* [What you need to do] Every line of the material below that contains the string "configuration" must appear in the answer.
----- The input -----
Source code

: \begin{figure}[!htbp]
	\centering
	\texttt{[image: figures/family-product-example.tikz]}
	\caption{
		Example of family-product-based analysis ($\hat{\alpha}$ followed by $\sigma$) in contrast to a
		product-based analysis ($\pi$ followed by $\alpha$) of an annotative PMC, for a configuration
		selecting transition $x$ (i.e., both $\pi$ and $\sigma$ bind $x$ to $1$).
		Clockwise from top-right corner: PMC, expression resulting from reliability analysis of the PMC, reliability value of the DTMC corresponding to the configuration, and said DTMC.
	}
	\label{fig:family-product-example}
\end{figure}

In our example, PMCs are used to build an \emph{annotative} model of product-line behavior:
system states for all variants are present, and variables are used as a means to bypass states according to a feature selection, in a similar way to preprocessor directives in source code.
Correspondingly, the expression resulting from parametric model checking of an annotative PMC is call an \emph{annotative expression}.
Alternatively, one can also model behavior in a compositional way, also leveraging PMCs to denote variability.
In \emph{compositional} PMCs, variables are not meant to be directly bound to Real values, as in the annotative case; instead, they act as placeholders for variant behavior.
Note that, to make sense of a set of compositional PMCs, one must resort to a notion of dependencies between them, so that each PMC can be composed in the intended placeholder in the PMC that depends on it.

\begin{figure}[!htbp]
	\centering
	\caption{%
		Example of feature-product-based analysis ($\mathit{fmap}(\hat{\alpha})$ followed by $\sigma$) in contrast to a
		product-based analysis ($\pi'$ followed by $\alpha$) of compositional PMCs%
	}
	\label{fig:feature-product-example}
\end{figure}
-----
----- The input -----
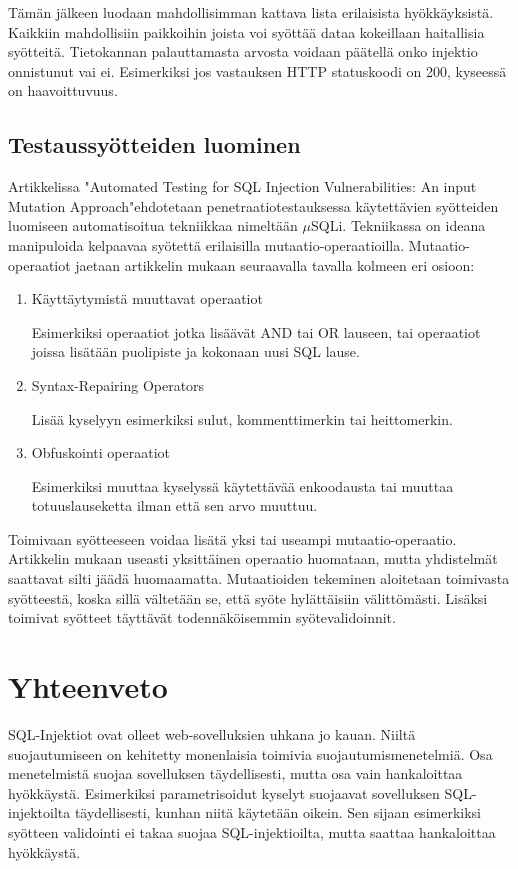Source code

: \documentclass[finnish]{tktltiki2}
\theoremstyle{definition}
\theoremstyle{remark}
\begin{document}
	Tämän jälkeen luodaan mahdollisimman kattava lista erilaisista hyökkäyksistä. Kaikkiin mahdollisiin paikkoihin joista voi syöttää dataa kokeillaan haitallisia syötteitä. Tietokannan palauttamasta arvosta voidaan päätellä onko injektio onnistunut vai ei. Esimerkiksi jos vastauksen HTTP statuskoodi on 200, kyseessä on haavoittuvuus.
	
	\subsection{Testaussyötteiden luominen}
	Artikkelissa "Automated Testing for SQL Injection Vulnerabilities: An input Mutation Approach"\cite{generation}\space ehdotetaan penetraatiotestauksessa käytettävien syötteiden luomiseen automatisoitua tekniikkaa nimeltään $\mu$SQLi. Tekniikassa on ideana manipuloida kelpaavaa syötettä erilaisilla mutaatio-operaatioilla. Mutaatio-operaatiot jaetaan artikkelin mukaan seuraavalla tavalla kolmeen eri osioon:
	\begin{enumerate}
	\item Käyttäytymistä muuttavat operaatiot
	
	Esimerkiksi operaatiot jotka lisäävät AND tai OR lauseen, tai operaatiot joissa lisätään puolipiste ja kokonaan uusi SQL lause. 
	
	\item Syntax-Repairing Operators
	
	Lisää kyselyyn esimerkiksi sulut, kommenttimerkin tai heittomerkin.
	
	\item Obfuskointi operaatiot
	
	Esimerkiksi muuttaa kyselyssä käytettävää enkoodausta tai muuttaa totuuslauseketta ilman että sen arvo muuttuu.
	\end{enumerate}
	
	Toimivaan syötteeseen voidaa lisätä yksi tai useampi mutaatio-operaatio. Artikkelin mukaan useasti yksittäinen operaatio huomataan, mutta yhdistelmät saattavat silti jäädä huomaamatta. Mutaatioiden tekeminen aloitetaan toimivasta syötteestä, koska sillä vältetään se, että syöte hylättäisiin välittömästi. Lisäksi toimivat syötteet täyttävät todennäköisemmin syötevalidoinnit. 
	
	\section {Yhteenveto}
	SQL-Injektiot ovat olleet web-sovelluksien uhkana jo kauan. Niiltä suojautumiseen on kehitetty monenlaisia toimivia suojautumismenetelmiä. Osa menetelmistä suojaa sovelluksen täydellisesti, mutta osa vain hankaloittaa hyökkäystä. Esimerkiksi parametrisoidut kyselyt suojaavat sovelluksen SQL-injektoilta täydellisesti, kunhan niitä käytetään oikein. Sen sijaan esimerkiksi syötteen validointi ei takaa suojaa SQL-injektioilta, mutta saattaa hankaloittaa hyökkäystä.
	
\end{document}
-----
----- The input -----
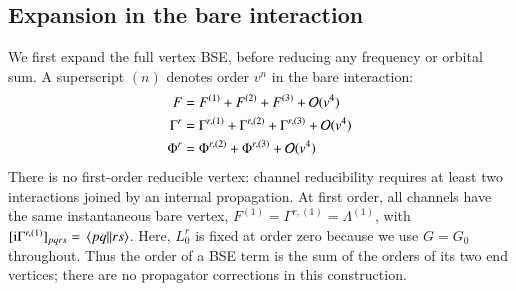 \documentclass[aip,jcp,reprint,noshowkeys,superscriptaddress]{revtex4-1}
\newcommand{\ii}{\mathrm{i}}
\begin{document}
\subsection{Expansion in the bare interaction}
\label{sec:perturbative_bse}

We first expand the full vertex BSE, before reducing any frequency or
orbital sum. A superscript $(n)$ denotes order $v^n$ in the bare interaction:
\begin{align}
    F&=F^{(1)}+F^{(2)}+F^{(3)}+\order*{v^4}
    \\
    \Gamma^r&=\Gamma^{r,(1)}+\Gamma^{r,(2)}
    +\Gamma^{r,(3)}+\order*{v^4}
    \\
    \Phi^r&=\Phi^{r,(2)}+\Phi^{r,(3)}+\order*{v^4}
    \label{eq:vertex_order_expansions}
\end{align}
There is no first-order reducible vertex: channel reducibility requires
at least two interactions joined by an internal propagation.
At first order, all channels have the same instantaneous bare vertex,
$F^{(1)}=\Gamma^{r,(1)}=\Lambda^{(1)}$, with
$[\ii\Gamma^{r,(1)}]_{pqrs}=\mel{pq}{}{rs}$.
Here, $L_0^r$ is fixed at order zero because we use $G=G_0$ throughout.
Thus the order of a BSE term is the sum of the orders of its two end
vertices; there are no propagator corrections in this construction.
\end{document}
-----
* [Exercise response]
		product-based analysis ($\pi$ followed by $\alpha$) of an annotative PMC, for a configuration
		Clockwise from top-right corner: PMC, expression resulting from reliability analysis of the PMC, reliability value of the DTMC corresponding to the configuration, and said DTMC.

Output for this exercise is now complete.